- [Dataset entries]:
########################################

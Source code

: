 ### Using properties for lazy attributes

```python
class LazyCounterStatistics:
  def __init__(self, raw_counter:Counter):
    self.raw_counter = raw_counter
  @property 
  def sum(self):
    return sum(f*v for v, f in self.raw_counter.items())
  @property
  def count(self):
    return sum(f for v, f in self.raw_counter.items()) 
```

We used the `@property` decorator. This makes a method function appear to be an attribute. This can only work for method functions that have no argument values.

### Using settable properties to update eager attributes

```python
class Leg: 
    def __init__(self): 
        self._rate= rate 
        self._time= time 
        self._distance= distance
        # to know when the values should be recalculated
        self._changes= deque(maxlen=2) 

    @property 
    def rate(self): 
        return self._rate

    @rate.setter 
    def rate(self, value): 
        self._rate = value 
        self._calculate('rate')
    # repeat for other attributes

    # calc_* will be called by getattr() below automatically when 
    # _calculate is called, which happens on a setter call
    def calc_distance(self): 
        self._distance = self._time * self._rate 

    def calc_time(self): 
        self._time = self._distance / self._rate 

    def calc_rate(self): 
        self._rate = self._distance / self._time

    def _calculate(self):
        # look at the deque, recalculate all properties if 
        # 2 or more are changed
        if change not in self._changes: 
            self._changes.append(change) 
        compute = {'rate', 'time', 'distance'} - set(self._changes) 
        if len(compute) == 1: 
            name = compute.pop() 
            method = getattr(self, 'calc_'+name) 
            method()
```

########################################

- [What you are asked to do]: Scan the data, and report each line that uses the word "properties".

- [Task answer]:
: ### Using properties for lazy attributes
### Using settable properties to update eager attributes
        # look at the deque, recalculate all properties if 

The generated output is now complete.